When you want to use a low voltage supply more often, you should look into using FETs instead of bipolar transistors.

Thanks for the replies everyone!

I tried it on a breadboard with a 3v button cell, and it works!
Today, I tried to solder it on a very small piece of perfboard, but now it doesn't work anymore the led just lights up all the time, with a little difference when I touch it with my hands...

And about the transistors being in series: aren't they parallel? The drop would then be about 0.35V (1/drop = 1/0.7 +1/0.7 +1/2.7).

And since I have BJT's lying around, Im using those, however, Ill look into FETs if I use low voltage supplies more often. Thanks for the tips!

They are not in parallel.

Also, adding components in parallel does not change the voltage drop. Look up "Kirchoff's Laws".

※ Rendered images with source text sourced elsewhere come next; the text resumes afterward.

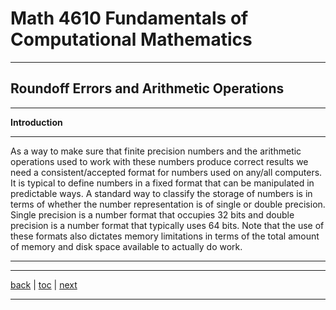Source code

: 
# Math 4610 Fundamentals of Computational Mathematics 

<hr>


## Roundoff Errors and Arithmetic Operations

<hr>

**Introduction**

<hr>

As a way to make sure that finite precision numbers and the arithmetic
operations used to work with these numbers produce correct results we need a
consistent/accepted format for numbers used on any/all computers. It is typical
to define numbers in a fixed format that can be manipulated in predictable ways.
A standard way to classify the storage of numbers is in terms of whether the
number representation is of single or double precision. Single precision is a
number format that occupies 32 bits and double precision is a number format that
typically uses 64 bits. Note that the use of these formats also dictates memory
limitations in terms of the total amount of memory and disk space available to
actually do work.

<hr>

---

[back](https://jvkoebbe.github.io/math4610/lectures/lecture_02/md/lecture_02) |
[toc](https://jvkoebbe.github.io/math4610/lectures/toc_lectures) |
[next](https://jvkoebbe.github.io/math4610/lectures/lecture_02/html/precision_01.html)

---

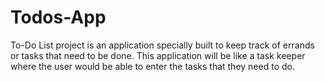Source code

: # Todos-App
To-Do List project is an application specially built to keep track of errands or tasks that need to be done. This application will be like a task keeper where the user would be able to enter the tasks that they need to do.
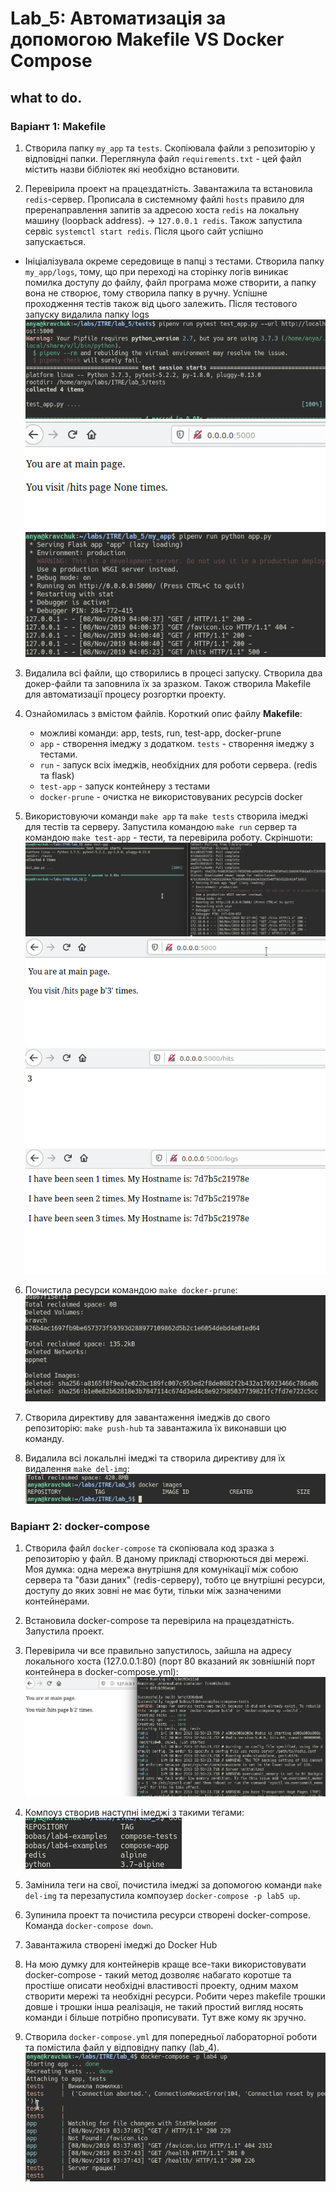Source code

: # Lab_5: Автоматизація за допомогою Makefile VS Docker Compose

## what to do.

### Варіант 1: Makefile

1. Створила папку `my_app` та `tests`. Скопіювала файли з репозиторію у відповідні папки. Переглянула файл `requirements.txt` - цей файл містить назви бібліотек які необхідно встановити.

2. Перевірила проект на працездатність. Завантажила та встановила `redis`-сервер. Прописала в системному файлі `hosts` правило для преренаправлення запитів за адресою хоста `redis` на локальну машину (loopback address). -> `127.0.0.1 redis`. Також запустила сервіс `systemctl start redis`. Після цього сайт успішно запускається.
- Ініціалізувала окреме середовище в папці з тестами. Створила папку `my_app/logs`, тому, що при переході на сторінку логів виникає помилка доступу до файлу, файл програма може створити, а папку вона не створює, тому створила папку в ручну. Успішне проходження тестів також від цього залежить. Після тестового запуску видалила папку logs
![](./photo/test-success.png)
![](./photo/browser-success.png)
![](./photo/server-success.png)

3. Видалила всі файли, що створились в процесі запуску. Створила два докер-файли та заповнила їх за зразком. Також створила Makefile для автоматизації процесу розгортки проекту.

4. Ознайомилась з вмістом файлів. Короткий опис файлу __Makefile__:
    - можливі команди: app, tests, run, test-app, docker-prune
    - `app` - створення імеджу з додатком. `tests` - створення імеджу з тестами.
    - `run` - запуск всіх імеджів, необхідних для роботи сервера. (redis та flask)
    - `test-app` - запуск контейнеру з тестами
    - `docker-prune` - очистка не використовуваних ресурсів docker

5. Використовуючи команди `make app` та `make tests` створила імеджі для тестів та серверу. Запустила командою `make run` сервер та командою `make test-app` - тести, та перевірила роботу. Скріншоти:
![](./photo/docker-tests.png)
![](./photo/site-main.png)
![](./photo/site-hits.png)
![](./photo/site-logs.png)

6. Почистила ресурси командою `make docker-prune`:
![](./photo/clean-resource.png)

7. Створила директиву для завантаження імеджів до свого репозиторію: `make push-hub` та завантажила їх виконавши цю команду.

8. Видалила всі локальлні імеджі та створила директиву для їх видалення `make del-img`:
![](./photo/image-empty.png)

### Варіант 2: docker-compose

1. Створила файл `docker-compose` та скопіювала код зразка з репозиторію у файл. В даному прикладі створюються дві мережі. Моя думка: одна мережа внутрішня для комунікації між собою сервера та "бази даних" (redis-серверу), тобто це внутрішні ресурси, доступу до яких зовні не має бути, тільки між зазначеними контейнерами.

2. Встановила docker-compose та перевірила на працездатність. Запустила проект.

3. Перевірила чи все правильно запустилось, зайшла на адресу локального хоста (127.0.0.1:80) (порт 80 вказаний як зовнішній порт контейнера в docker-compose.yml):
![](./photo/compose-running.png)

4. Компоуз створив наступні імеджі з такими тегами:
![](./photo/compose-images.png)

5. Замінила теги на свої, почистила імеджі за допомогою команди `make del-img` та перезапустила компоузер `docker-compose -p lab5 up`.

6. Зупинила проект та почистила ресурси створені docker-compose. Команда `docker-compose down`.

7. Завантажила створені імеджі до Docker Hub

8. На мою думку для контейнерів краще все-таки використовувати docker-compose - такий метод дозволяє набагато коротше та простіше описати необхідні властивості проекту, одним махом створити мережі та необхідні ресурси. Робити через makefile трошки довше і трошки інша реалізація, не такий простий вигляд носять команди і більше потрібно прописувати. Тут вже кому як зручно.

9. Створила `docker-compose.yml` для попередньої лабораторної роботи та помістила файл у відповідну папку (lab_4).
![](./photo/docker-compose-l3.png)
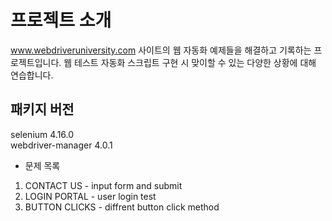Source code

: # 프로젝트 소개
www.webdriveruniversity.com 사이트의 웹 자동화 예제들을 해결하고 기록하는 프로젝트입니다.
웹 테스트 자동화 스크립트 구현 시 맞이할 수 있는 다양한 상황에 대해 연습합니다.

## 패키지 버전
selenium           4.16.0  
webdriver-manager  4.0.1  

* 문제 목록
1. CONTACT US - input form and submit
2. LOGIN PORTAL - user login test
3. BUTTON CLICKS - diffrent button click method


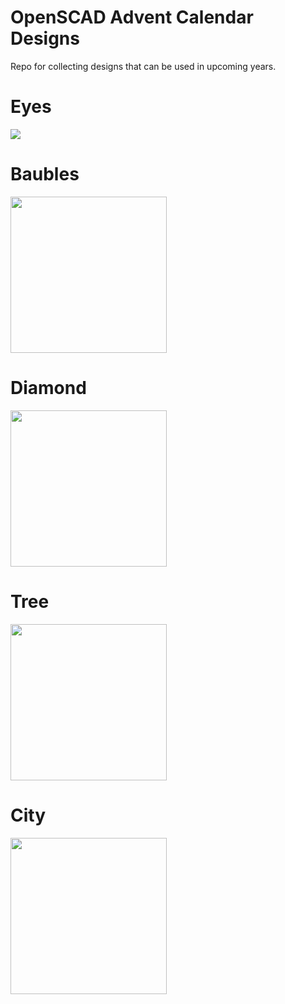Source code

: # OpenSCAD Advent Calendar Designs

Repo for collecting designs that can be used in upcoming years.


# Eyes
<img src=https://github.com/openscad/openscad-advent-calendar-designs/blob/main/Eyes/eyes.gif>

# Baubles
<img src=https://github.com/openscad/openscad-advent-calendar-designs/blob/main/Baubles/Baubles.png width=250>

# Diamond
<img src=https://github.com/openscad/openscad-advent-calendar-designs/blob/main/Diamond/Brilliant.png width=250>

# Tree
<img src=https://github.com/openscad/openscad-advent-calendar-designs/blob/main/Tree/Tree.png width=250>

# City
<img src=https://github.com/openscad/openscad-advent-calendar-designs/blob/main/City/City.png width=250>
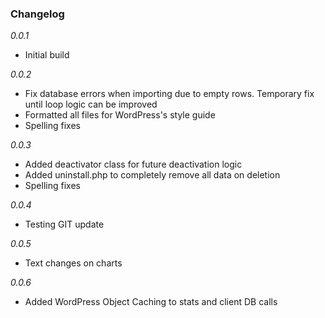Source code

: ### Changelog

*0.0.1*
* Initial build

*0.0.2*
* Fix database errors when importing due to empty rows. Temporary fix until loop logic can be improved
* Formatted all files for WordPress's style guide
* Spelling fixes

*0.0.3*
* Added deactivator class for future deactivation logic
* Added uninstall.php to completely remove all data on deletion
* Spelling fixes

*0.0.4*
* Testing GIT update

*0.0.5*
* Text changes on charts

*0.0.6*
* Added WordPress Object Caching to stats and client DB calls

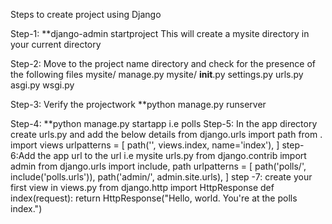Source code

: Steps to create project using Django

Step-1: **django-admin startproject <projectname> 
    This will create a mysite directory in your current directory

Step-2: Move to the project name directory and check for the presence of the following files
    mysite/
    manage.py
    mysite/
        __init__.py
        settings.py
        urls.py
        asgi.py
        wsgi.py
     
 Step-3: Verify the projectwork
       **python manage.py runserver   
       
Step-4: **python manage.py startapp <app name> i.e polls
Step-5: In the app directory create urls.py and add the below details
         from django.urls import path
         from . import views
         urlpatterns = [
             path('', views.index, name='index'),
         ]
step-6:Add the app url to the <project name> url i.e mysite urls.py
        from django.contrib import admin
        from django.urls import include, path
        urlpatterns = [
           path('polls/', include('polls.urls')),
           path('admin/', admin.site.urls),
           ]
step -7: create your first view in views.py
         from django.http import HttpResponse
        def index(request):
          return HttpResponse("Hello, world. You're at the polls index.")
        
  
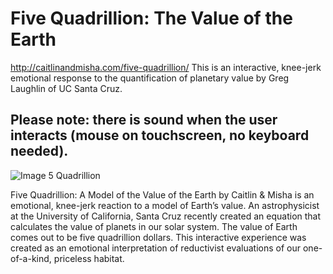 # Five Quadrillion: The Value of the Earth 
http://caitlinandmisha.com/five-quadrillion/
This is an interactive, knee-jerk emotional response to the quantification of planetary value by Greg Laughlin of UC Santa Cruz.

## Please note: there is sound when the user interacts (mouse on touchscreen, no keyboard needed). 

![Image 5 Quadrillion](http://caitlinandmisha.com/five-quadrillion/screenshots/5Quadrillion_large_image_for_FILE_cropped.jpg)

Five Quadrillion: A Model of the Value of the Earth by Caitlin & Misha is an emotional, knee-jerk reaction to a model of Earth’s value. An astrophysicist at the University of California, Santa Cruz recently created an equation that calculates the value of planets in our solar system. The value of Earth comes out to be five quadrillion dollars. This interactive experience was created as an emotional interpretation of reductivist evaluations of our one-of-a-kind, priceless habitat.
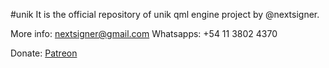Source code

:#unik
It is the official repository of unik qml engine project by @nextsigner.

More info: nextsigner@gmail.com
Whatsapps: +54 11 3802 4370

Donate: [Patreon]("https://patreon.com/unik")
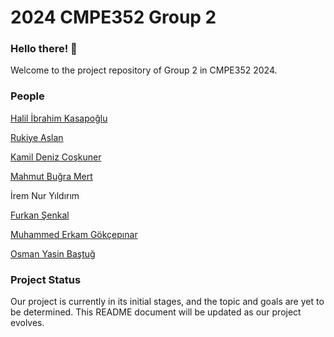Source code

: # 2024 CMPE352 Group 2

### Hello there! 👋

Welcome to the project repository of Group 2 in CMPE352 2024.

### People 
[Halil İbrahim Kasapoğlu](https://github.com/bounswe/bounswe2024group2/wiki/Halil-%C4%B0brahim-Kasapo%C4%9Flu)

[Rukiye Aslan](https://github.com/bounswe/bounswe2024group2/wiki/Rukiye-Aslan)

[Kamil Deniz Coşkuner](https://github.com/bounswe/bounswe2024group2/wiki/Kamil-Deniz-Co%C5%9Fkuner)

[Mahmut Buğra Mert](https://github.com/bounswe/bounswe2024group2/wiki/Mahmut-Bu%C4%9Fra-Mert)

İrem Nur Yıldırım

[Furkan Şenkal](https://github.com/bounswe/bounswe2024group2/wiki/Furkan-%C5%9Eenkal)

[Muhammed Erkam Gökçepınar](https://github.com/bounswe/bounswe2024group2/wiki/Muhammed-Erkam-G%C3%B6kcep%C4%B1nar)

[Osman Yasin Baştuğ](https://github.com/bounswe/bounswe2024group2/wiki/Yasin-Ba%C5%9Ftu%C4%9F)


### Project Status 

Our project is currently in its initial stages, and the topic and goals are yet to be determined. This README document will be updated as our project evolves.
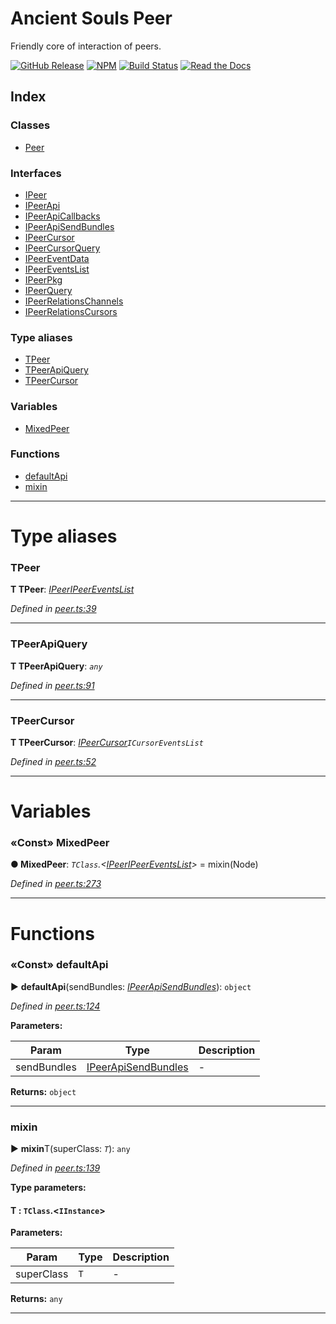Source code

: 
# Ancient Souls Peer

Friendly core of interaction of peers.

[![GitHub Release](https://img.shields.io/github/release/AncientSouls/Peer.svg)](https://github.com/AncientSouls/Peer/releases)
[![NPM](https://img.shields.io/npm/v/ancient-peer.svg)](https://www.npmjs.com/package/ancient-peer)
[![Build Status](https://travis-ci.org/AncientSouls/Peer.svg?branch=master)](https://travis-ci.org/AncientSouls/Peer)
[![Read the Docs](https://img.shields.io/readthedocs/pip.svg)](https://ancientsouls.github.io/)


## Index

### Classes

* [Peer](classes/peer.md)


### Interfaces

* [IPeer](interfaces/ipeer.md)
* [IPeerApi](interfaces/ipeerapi.md)
* [IPeerApiCallbacks](interfaces/ipeerapicallbacks.md)
* [IPeerApiSendBundles](interfaces/ipeerapisendbundles.md)
* [IPeerCursor](interfaces/ipeercursor.md)
* [IPeerCursorQuery](interfaces/ipeercursorquery.md)
* [IPeerEventData](interfaces/ipeereventdata.md)
* [IPeerEventsList](interfaces/ipeereventslist.md)
* [IPeerPkg](interfaces/ipeerpkg.md)
* [IPeerQuery](interfaces/ipeerquery.md)
* [IPeerRelationsChannels](interfaces/ipeerrelationschannels.md)
* [IPeerRelationsCursors](interfaces/ipeerrelationscursors.md)


### Type aliases

* [TPeer](#tpeer)
* [TPeerApiQuery](#tpeerapiquery)
* [TPeerCursor](#tpeercursor)


### Variables

* [MixedPeer](#mixedpeer)


### Functions

* [defaultApi](#defaultapi)
* [mixin](#mixin)



---
# Type aliases
<a id="tpeer"></a>

###  TPeer

**Τ TPeer**:  *[IPeer](interfaces/ipeer.md)[IPeerEventsList](interfaces/ipeereventslist.md)* 

*Defined in [peer.ts:39](https://github.com/AncientSouls/Peer/blob/8680e7b/src/lib/peer.ts#L39)*





___

<a id="tpeerapiquery"></a>

###  TPeerApiQuery

**Τ TPeerApiQuery**:  *`any`* 

*Defined in [peer.ts:91](https://github.com/AncientSouls/Peer/blob/8680e7b/src/lib/peer.ts#L91)*





___

<a id="tpeercursor"></a>

###  TPeerCursor

**Τ TPeerCursor**:  *[IPeerCursor](interfaces/ipeercursor.md)`ICursorEventsList`* 

*Defined in [peer.ts:52](https://github.com/AncientSouls/Peer/blob/8680e7b/src/lib/peer.ts#L52)*





___


# Variables
<a id="mixedpeer"></a>

### «Const» MixedPeer

**●  MixedPeer**:  *`TClass`.<[IPeer](interfaces/ipeer.md)[IPeerEventsList](interfaces/ipeereventslist.md)>*  =  mixin(Node)

*Defined in [peer.ts:273](https://github.com/AncientSouls/Peer/blob/8680e7b/src/lib/peer.ts#L273)*





___


# Functions
<a id="defaultapi"></a>

### «Const» defaultApi

► **defaultApi**(sendBundles: *[IPeerApiSendBundles](interfaces/ipeerapisendbundles.md)*): `object`



*Defined in [peer.ts:124](https://github.com/AncientSouls/Peer/blob/8680e7b/src/lib/peer.ts#L124)*



**Parameters:**

| Param | Type | Description |
| ------ | ------ | ------ |
| sendBundles | [IPeerApiSendBundles](interfaces/ipeerapisendbundles.md)   |  - |





**Returns:** `object`





___

<a id="mixin"></a>

###  mixin

► **mixin**T(superClass: *`T`*): `any`



*Defined in [peer.ts:139](https://github.com/AncientSouls/Peer/blob/8680e7b/src/lib/peer.ts#L139)*



**Type parameters:**

#### T :  `TClass`.<`IInstance`>
**Parameters:**

| Param | Type | Description |
| ------ | ------ | ------ |
| superClass | `T`   |  - |





**Returns:** `any`





___


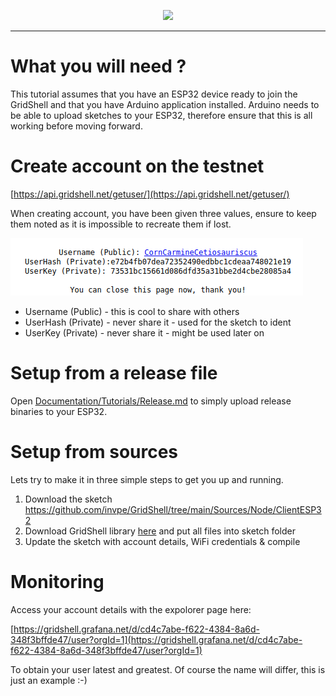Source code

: <p align="center">
<img src=https://gridshl.files.wordpress.com/2022/06/img_3487.png>
</p>  

----------------

# What you will need ?
This tutorial assumes that you have an ESP32 device ready to join the GridShell and that you have Arduino application installed.
Arduino needs to be able to upload sketches to your ESP32, therefore ensure that this is all working before moving forward.

# Create account on the testnet
[https://api.gridshell.net/getuser/](https://api.gridshell.net/getuser/)

When creating account, you have been given three values, ensure to keep them noted
as it is impossible to recreate them if lost.

![Account](https://github.com/invpe/GridShell/blob/main/Resources/Tut6A.png?raw=true)

* Username (Public) - this is cool to share with others
* UserHash (Private) - never share it - used for the sketch to ident
* UserKey (Private) - never share it - might be used later on

# Setup from a release file
Open [Documentation/Tutorials/Release.md](https://github.com/invpe/GridShell/blob/main/Documentation/Tutorials/Release.md) to simply upload release binaries to your ESP32.

# Setup from sources
Lets try to make it in three simple steps to get you up and running.

1. Download the sketch https://github.com/invpe/GridShell/tree/main/Sources/Node/ClientESP32
2. Download GridShell library [here](https://github.com/invpe/GridShell/tree/main/Sources/GridShell) and put all files into sketch folder
3. Update the sketch with account details, WiFi credentials & compile 

# Monitoring
Access your account details with the expolorer page here:

[https://gridshell.grafana.net/d/cd4c7abe-f622-4384-8a6d-348f3bffde47/user?orgId=1](https://gridshell.grafana.net/d/cd4c7abe-f622-4384-8a6d-348f3bffde47/user?orgId=1)

To obtain your user latest and greatest.
Of course the name will differ, this is just an example :-)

As far as Ive learned years ago, voltages in series can be added, and when they are in parallel, their reciprocal can be added to get the reciprocal of the voltage drop.

And how come it works then?

No, this isn't quite true.

The series-sum parallel-reciprocal relation you are thinking of works for resistances and inductances.

For voltages you need to solve the entire circuit. Being able to add the base voltage of transistors or diodes depends on an approximation that the drop is approximately 0.7V.

There are two paths through the bipolar junction transistor, the path adding up in series is Vbe, the base to the emitter.

Your soldered board is likely failing (always on) because of leakage currents due to surface contamination. Did you use neighbouring holes for the highest resistance transistor?

Surface resistances are very small, so normally don't cause a problem, but for this circuit they do.

There are a few ways to reduce this leakage
-clean it
-increase the separation between connections
-make holes in the board

Alternatively you have damaged the transistor due to soldering temperatures and it's leaking internally

You need to post a picture of what you made along with a schematic so we can spot where you went wrong.

I'm guessing the schematic is the same as in the article? (Except for lower resistances)

Michiel_:
Are there nice and clean fora for electronics only?

A good "general electronics" forum site can also be found here:

Be aware, that while it is a good forum, it can be a bit daunting to "newbies" - so lurk a bit, and notice how things operate before you dive in with questions and/or help.